Sensors (Basel). 2021 Oct 27;21(21):7128. doi: 10.3390/s21217128.
In many embedded systems, we face the problem of correlating signals characterising device operation (e.g., performance parameters, anomalies) with events describing internal device activities. This leads to the investigation of two types of data: time series, representing signal periodic samples in a background of noise, and sporadic event logs. The correlation process must take into account clock inconsistencies between the data acquisition and monitored devices, which provide time series signals and event logs, respectively. The idea of the presented solution is to classify event logs based on the introduced similarity metric and deriving their distribution in time. The identified event log sequences are matched with time intervals corresponding to specified sample patterns (objects) in the registered signal time series. The matching (correlation) process involves iterative time offset adjustment. The paper presents original algorithms to investigate correlation problems using the object-oriented data models corresponding to two monitoring sources. The effectiveness of this approach has been verified in power consumption analysis using real data collected from the developed Holter device. It is quite universal and can be easily adapted to other device optimisation problems.

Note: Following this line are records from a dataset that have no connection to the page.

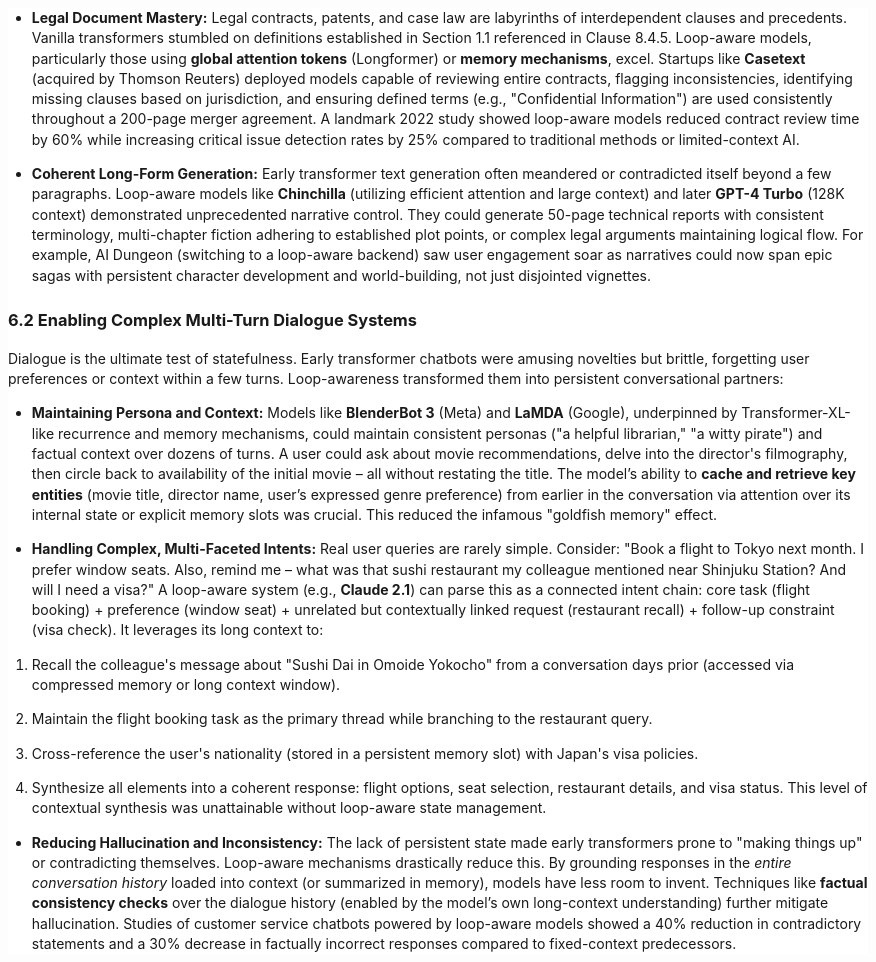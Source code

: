 *   **Legal Document Mastery:** Legal contracts, patents, and case law are labyrinths of interdependent clauses and precedents. Vanilla transformers stumbled on definitions established in Section 1.1 referenced in Clause 8.4.5. Loop-aware models, particularly those using **global attention tokens** (Longformer) or **memory mechanisms**, excel. Startups like **Casetext** (acquired by Thomson Reuters) deployed models capable of reviewing entire contracts, flagging inconsistencies, identifying missing clauses based on jurisdiction, and ensuring defined terms (e.g., "Confidential Information") are used consistently throughout a 200-page merger agreement. A landmark 2022 study showed loop-aware models reduced contract review time by 60% while increasing critical issue detection rates by 25% compared to traditional methods or limited-context AI.

*   **Coherent Long-Form Generation:** Early transformer text generation often meandered or contradicted itself beyond a few paragraphs. Loop-aware models like **Chinchilla** (utilizing efficient attention and large context) and later **GPT-4 Turbo** (128K context) demonstrated unprecedented narrative control. They could generate 50-page technical reports with consistent terminology, multi-chapter fiction adhering to established plot points, or complex legal arguments maintaining logical flow. For example, AI Dungeon (switching to a loop-aware backend) saw user engagement soar as narratives could now span epic sagas with persistent character development and world-building, not just disjointed vignettes.

### 6.2 Enabling Complex Multi-Turn Dialogue Systems

Dialogue is the ultimate test of statefulness. Early transformer chatbots were amusing novelties but brittle, forgetting user preferences or context within a few turns. Loop-awareness transformed them into persistent conversational partners:

*   **Maintaining Persona and Context:** Models like **BlenderBot 3** (Meta) and **LaMDA** (Google), underpinned by Transformer-XL-like recurrence and memory mechanisms, could maintain consistent personas ("a helpful librarian," "a witty pirate") and factual context over dozens of turns. A user could ask about movie recommendations, delve into the director's filmography, then circle back to availability of the initial movie – all without restating the title. The model’s ability to **cache and retrieve key entities** (movie title, director name, user’s expressed genre preference) from earlier in the conversation via attention over its internal state or explicit memory slots was crucial. This reduced the infamous "goldfish memory" effect.

*   **Handling Complex, Multi-Faceted Intents:** Real user queries are rarely simple. Consider: "Book a flight to Tokyo next month. I prefer window seats. Also, remind me – what was that sushi restaurant my colleague mentioned near Shinjuku Station? And will I need a visa?" A loop-aware system (e.g., **Claude 2.1**) can parse this as a connected intent chain: core task (flight booking) + preference (window seat) + unrelated but contextually linked request (restaurant recall) + follow-up constraint (visa check). It leverages its long context to:

1.  Recall the colleague's message about "Sushi Dai in Omoide Yokocho" from a conversation days prior (accessed via compressed memory or long context window).

2.  Maintain the flight booking task as the primary thread while branching to the restaurant query.

3.  Cross-reference the user's nationality (stored in a persistent memory slot) with Japan's visa policies.

4.  Synthesize all elements into a coherent response: flight options, seat selection, restaurant details, and visa status. This level of contextual synthesis was unattainable without loop-aware state management.

*   **Reducing Hallucination and Inconsistency:** The lack of persistent state made early transformers prone to "making things up" or contradicting themselves. Loop-aware mechanisms drastically reduce this. By grounding responses in the *entire conversation history* loaded into context (or summarized in memory), models have less room to invent. Techniques like **factual consistency checks** over the dialogue history (enabled by the model’s own long-context understanding) further mitigate hallucination. Studies of customer service chatbots powered by loop-aware models showed a 40% reduction in contradictory statements and a 30% decrease in factually incorrect responses compared to fixed-context predecessors.
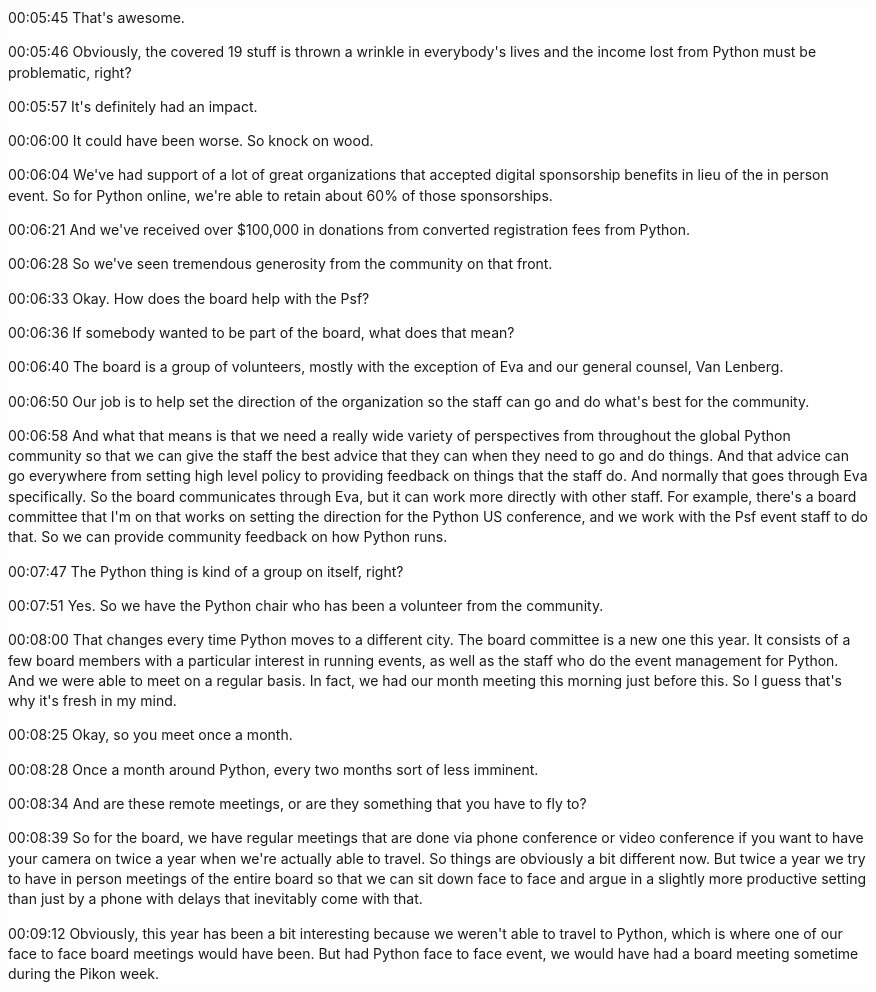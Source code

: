 00:05:45 That's awesome.

00:05:46 Obviously, the covered 19 stuff is thrown a wrinkle in everybody's lives and the income lost from Python must be problematic, right?

00:05:57 It's definitely had an impact.

00:06:00 It could have been worse. So knock on wood.

00:06:04 We've had support of a lot of great organizations that accepted digital sponsorship benefits in lieu of the in person event. So for Python online, we're able to retain about 60% of those sponsorships.

00:06:21 And we've received over $100,000 in donations from converted registration fees from Python.

00:06:28 So we've seen tremendous generosity from the community on that front.

00:06:33 Okay. How does the board help with the Psf?

00:06:36 If somebody wanted to be part of the board, what does that mean?

00:06:40 The board is a group of volunteers, mostly with the exception of Eva and our general counsel, Van Lenberg.

00:06:50 Our job is to help set the direction of the organization so the staff can go and do what's best for the community.

00:06:58 And what that means is that we need a really wide variety of perspectives from throughout the global Python community so that we can give the staff the best advice that they can when they need to go and do things. And that advice can go everywhere from setting high level policy to providing feedback on things that the staff do. And normally that goes through Eva specifically. So the board communicates through Eva, but it can work more directly with other staff. For example, there's a board committee that I'm on that works on setting the direction for the Python US conference, and we work with the Psf event staff to do that. So we can provide community feedback on how Python runs.

00:07:47 The Python thing is kind of a group on itself, right?

00:07:51 Yes. So we have the Python chair who has been a volunteer from the community.

00:08:00 That changes every time Python moves to a different city. The board committee is a new one this year. It consists of a few board members with a particular interest in running events, as well as the staff who do the event management for Python. And we were able to meet on a regular basis. In fact, we had our month meeting this morning just before this. So I guess that's why it's fresh in my mind.

00:08:25 Okay, so you meet once a month.

00:08:28 Once a month around Python, every two months sort of less imminent.

00:08:34 And are these remote meetings, or are they something that you have to fly to?

00:08:39 So for the board, we have regular meetings that are done via phone conference or video conference if you want to have your camera on twice a year when we're actually able to travel. So things are obviously a bit different now. But twice a year we try to have in person meetings of the entire board so that we can sit down face to face and argue in a slightly more productive setting than just by a phone with delays that inevitably come with that.

00:09:12 Obviously, this year has been a bit interesting because we weren't able to travel to Python, which is where one of our face to face board meetings would have been. But had Python face to face event, we would have had a board meeting sometime during the Pikon week.
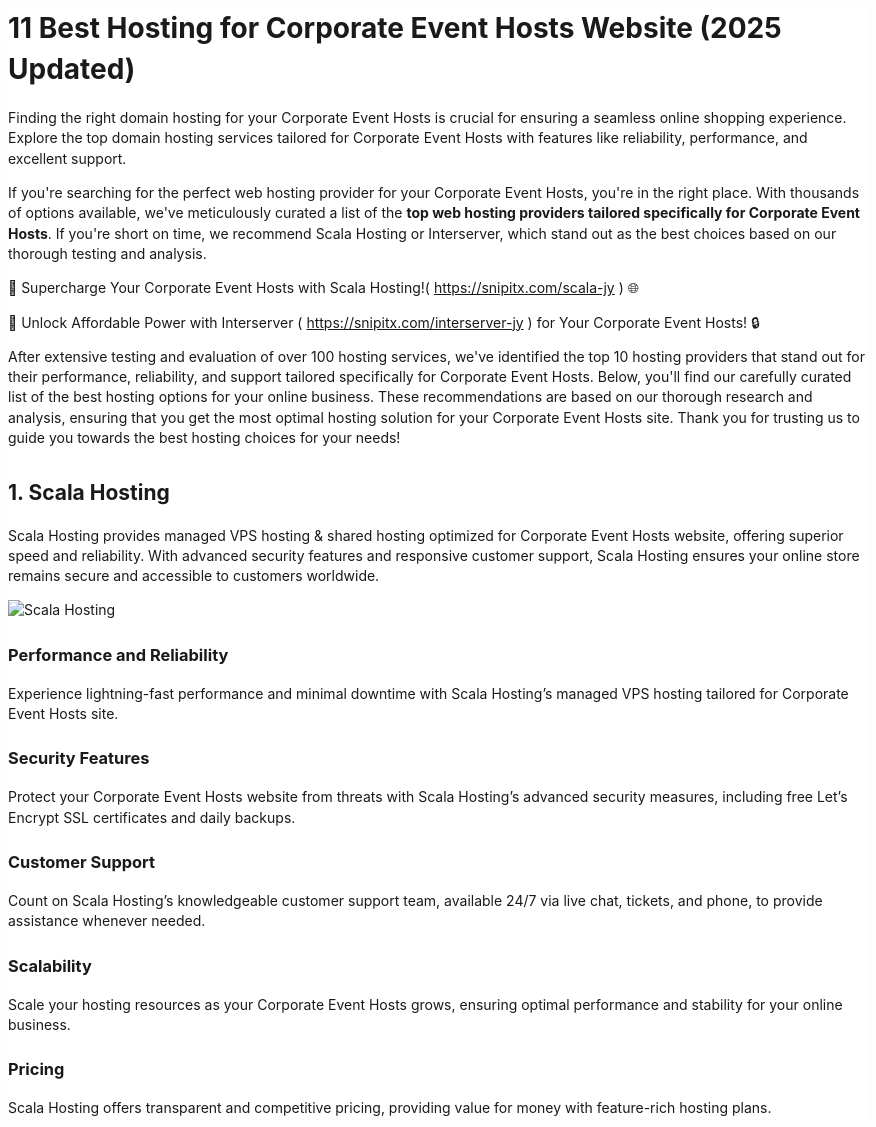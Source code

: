 # 11 Best Hosting for Corporate Event Hosts Website (2025 Updated)

Finding the right domain hosting for your Corporate Event Hosts is crucial for ensuring a seamless online shopping experience. Explore the top domain hosting services tailored for Corporate Event Hosts with features like reliability, performance, and excellent support.

If you're searching for the perfect web hosting provider for your Corporate Event Hosts, you're in the right place. With thousands of options available, we've meticulously curated a list of the **top web hosting providers tailored specifically for Corporate Event Hosts**. If you're short on time, we recommend Scala Hosting or Interserver, which stand out as the best choices based on our thorough testing and analysis.

🚀 Supercharge Your Corporate Event Hosts with Scala Hosting!( https://snipitx.com/scala-jy ) 🌐 

💸 Unlock Affordable Power with Interserver ( https://snipitx.com/interserver-jy ) for Your Corporate Event Hosts! 🔒

After extensive testing and evaluation of over 100 hosting services, we've identified the top 10 hosting providers that stand out for their performance, reliability, and support tailored specifically for Corporate Event Hosts. Below, you'll find our carefully curated list of the best hosting options for your online business. These recommendations are based on our thorough research and analysis, ensuring that you get the most optimal hosting solution for your Corporate Event Hosts site. Thank you for trusting us to guide you towards the best hosting choices for your needs!

## 1. Scala Hosting

Scala Hosting provides managed VPS hosting & shared hosting optimized for Corporate Event Hosts website, offering superior speed and reliability. With advanced security features and responsive customer support, Scala Hosting ensures your online store remains secure and accessible to customers worldwide.

![Scala Hosting](https://i.imgur.com/uJ5JIK3.png "Scala Web Hosting")

### Performance and Reliability
Experience lightning-fast performance and minimal downtime with Scala Hosting’s managed VPS hosting tailored for Corporate Event Hosts site.

### Security Features
Protect your Corporate Event Hosts website from threats with Scala Hosting’s advanced security measures, including free Let’s Encrypt SSL certificates and daily backups.

### Customer Support
Count on Scala Hosting’s knowledgeable customer support team, available 24/7 via live chat, tickets, and phone, to provide assistance whenever needed.

### Scalability
Scale your hosting resources as your Corporate Event Hosts grows, ensuring optimal performance and stability for your online business.

### Pricing
Scala Hosting offers transparent and competitive pricing, providing value for money with feature-rich hosting plans.
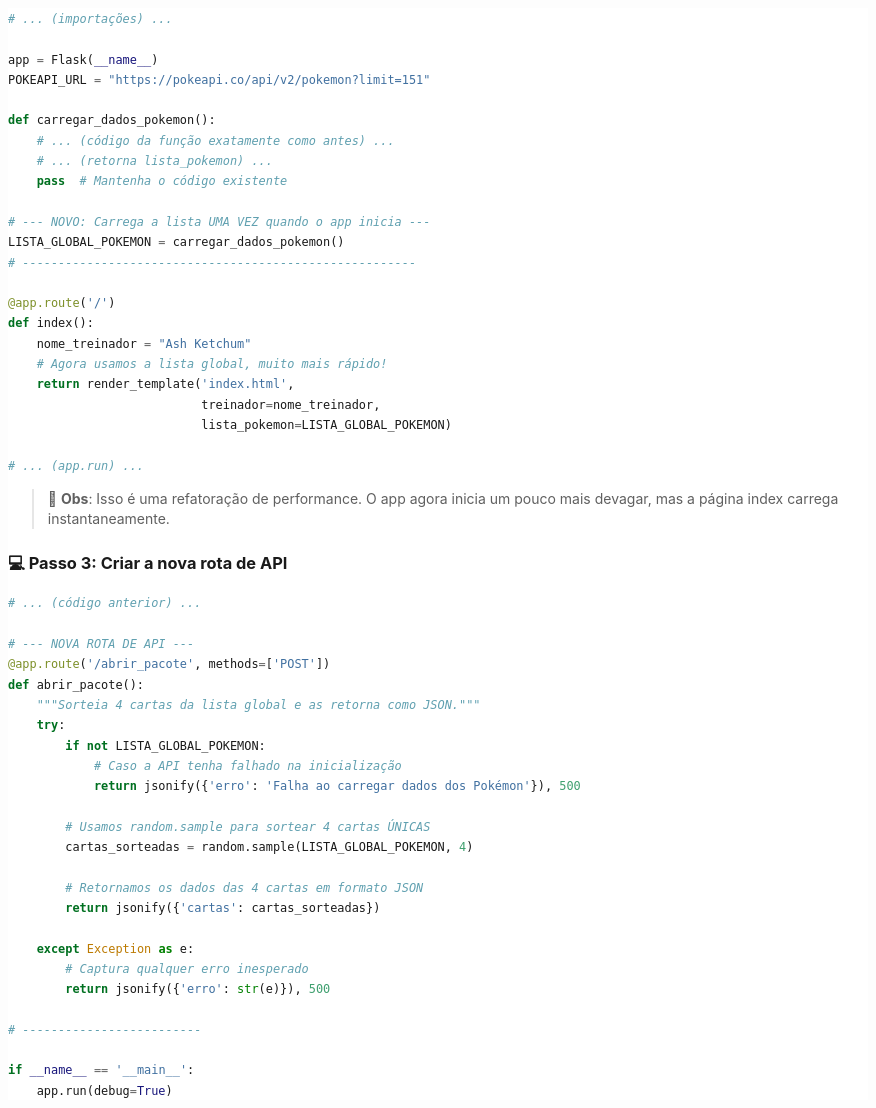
 ```python
# ... (importações) ...

app = Flask(__name__)
POKEAPI_URL = "https://pokeapi.co/api/v2/pokemon?limit=151"

def carregar_dados_pokemon():
    # ... (código da função exatamente como antes) ...
    # ... (retorna lista_pokemon) ...
    pass  # Mantenha o código existente

# --- NOVO: Carrega a lista UMA VEZ quando o app inicia ---
LISTA_GLOBAL_POKEMON = carregar_dados_pokemon()
# -------------------------------------------------------

@app.route('/')
def index():
    nome_treinador = "Ash Ketchum"
    # Agora usamos a lista global, muito mais rápido!
    return render_template('index.html', 
                           treinador=nome_treinador,
                           lista_pokemon=LISTA_GLOBAL_POKEMON)

# ... (app.run) ...
```

> 📝 **Obs**: Isso é uma refatoração de performance. O app agora inicia um pouco mais devagar, mas a página index carrega instantaneamente.

### 💻 Passo 3: Criar a nova rota de API

```python
# ... (código anterior) ...

# --- NOVA ROTA DE API ---
@app.route('/abrir_pacote', methods=['POST'])
def abrir_pacote():
    """Sorteia 4 cartas da lista global e as retorna como JSON."""
    try:
        if not LISTA_GLOBAL_POKEMON:
            # Caso a API tenha falhado na inicialização
            return jsonify({'erro': 'Falha ao carregar dados dos Pokémon'}), 500
        
        # Usamos random.sample para sortear 4 cartas ÚNICAS
        cartas_sorteadas = random.sample(LISTA_GLOBAL_POKEMON, 4)
        
        # Retornamos os dados das 4 cartas em formato JSON
        return jsonify({'cartas': cartas_sorteadas})
    
    except Exception as e:
        # Captura qualquer erro inesperado
        return jsonify({'erro': str(e)}), 500

# -------------------------

if __name__ == '__main__':
    app.run(debug=True)
```
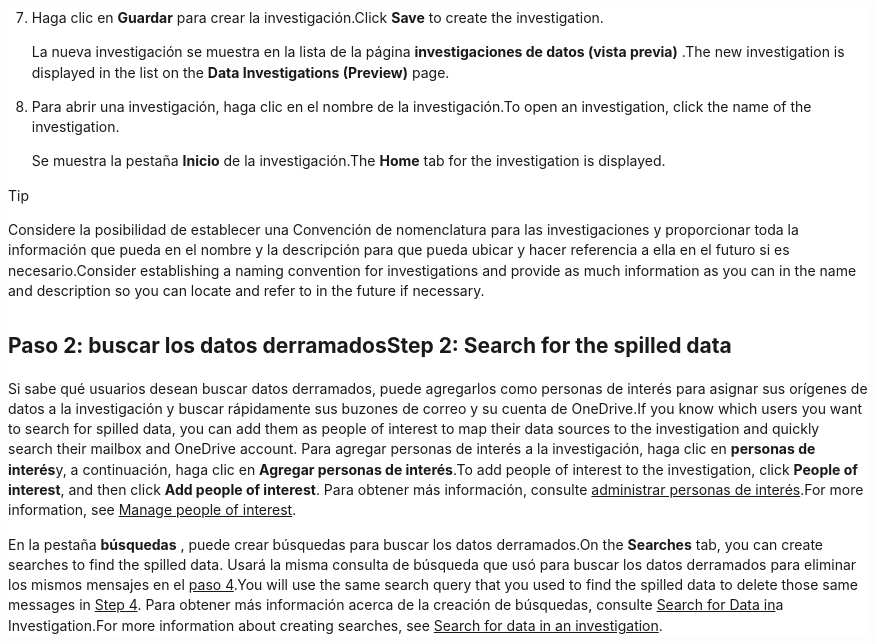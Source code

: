 7. <span data-ttu-id="94d3c-146">Haga clic en **Guardar** para crear la investigación.</span><span class="sxs-lookup"><span data-stu-id="94d3c-146">Click **Save** to create the investigation.</span></span>

    <span data-ttu-id="94d3c-147">La nueva investigación se muestra en la lista de la página **investigaciones de datos (vista previa)** .</span><span class="sxs-lookup"><span data-stu-id="94d3c-147">The new investigation is displayed in the list on the **Data Investigations (Preview)** page.</span></span> 

8. <span data-ttu-id="94d3c-148">Para abrir una investigación, haga clic en el nombre de la investigación.</span><span class="sxs-lookup"><span data-stu-id="94d3c-148">To open an investigation, click the name of the investigation.</span></span> 

    <span data-ttu-id="94d3c-149">Se muestra la pestaña **Inicio** de la investigación.</span><span class="sxs-lookup"><span data-stu-id="94d3c-149">The **Home** tab for the investigation is displayed.</span></span> 

> [!TIP]
> <span data-ttu-id="94d3c-150">Considere la posibilidad de establecer una Convención de nomenclatura para las investigaciones y proporcionar toda la información que pueda en el nombre y la descripción para que pueda ubicar y hacer referencia a ella en el futuro si es necesario.</span><span class="sxs-lookup"><span data-stu-id="94d3c-150">Consider establishing a naming convention for investigations and provide as much information as you can in the name and description so you can locate and refer to in the future if necessary.</span></span>
 
## <a name="step-2-search-for-the-spilled-data"></a><span data-ttu-id="94d3c-151">Paso 2: buscar los datos derramados</span><span class="sxs-lookup"><span data-stu-id="94d3c-151">Step 2: Search for the spilled data</span></span> 
 
<span data-ttu-id="94d3c-152">Si sabe qué usuarios desean buscar datos derramados, puede agregarlos como personas de interés para asignar sus orígenes de datos a la investigación y buscar rápidamente sus buzones de correo y su cuenta de OneDrive.</span><span class="sxs-lookup"><span data-stu-id="94d3c-152">If you know which users you want to search for spilled data, you can add them as people of interest to map their data sources to the investigation and quickly search their mailbox and OneDrive account.</span></span> <span data-ttu-id="94d3c-153">Para agregar personas de interés a la investigación, haga clic en **personas de interés**y, a continuación, haga clic en **Agregar personas de interés**.</span><span class="sxs-lookup"><span data-stu-id="94d3c-153">To add people of interest to the investigation, click **People of interest**, and then click **Add people of interest**.</span></span> <span data-ttu-id="94d3c-154">Para obtener más información, consulte [administrar personas de interés](manage-people-of-interest.md).</span><span class="sxs-lookup"><span data-stu-id="94d3c-154">For more information, see [Manage people of interest](manage-people-of-interest.md).</span></span>

<span data-ttu-id="94d3c-155">En la pestaña **búsquedas** , puede crear búsquedas para buscar los datos derramados.</span><span class="sxs-lookup"><span data-stu-id="94d3c-155">On the **Searches** tab, you can create searches to find the spilled data.</span></span> <span data-ttu-id="94d3c-156">Usará la misma consulta de búsqueda que usó para buscar los datos derramados para eliminar los mismos mensajes en el [paso 4](#step-4-delete-the-spilled-data).</span><span class="sxs-lookup"><span data-stu-id="94d3c-156">You will use the same search query that you used to find the spilled data to delete those same messages in [Step 4](#step-4-delete-the-spilled-data).</span></span> <span data-ttu-id="94d3c-157">Para obtener más información acerca de la creación de búsquedas, consulte [Search for Data in](search-for-data.md)a Investigation.</span><span class="sxs-lookup"><span data-stu-id="94d3c-157">For more information about creating searches, see [Search for data in an investigation](search-for-data.md).</span></span>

在许多嵌入式系统中,我们面临着将描述设备操作的信号(例如性能参数、异常)与描述内部设备活动的事件相关联的问题。这导致了对两种类型的数据的研究:时间序列,它表示在噪声背景下的信号周期性样本,以及偶尔出现的事件日志。相关过程必须考虑到数据采集和被监测设备之间的时钟不一致性,这两个设备分别提供时间序列信号和事件日志。所提出解决方案的思路是基于引入的相似性度量标准对事件日志进行分类,并推导出它们在时间上的分布。识别出的事件日志序列与在注册的信号时间序列中指定样本模式(对象)对应的时间间隔相匹配。匹配(相关)过程涉及迭代时间偏移调整。本文提出了使用与两个监测源相对应的面向对象数据模型来研究相关问题的原始算法。该方法已在使用从开发的 Holter 设备收集的实际数据进行功耗分析中得到验证。它具有相当的通用性,可以很容易地适应其他设备优化问题。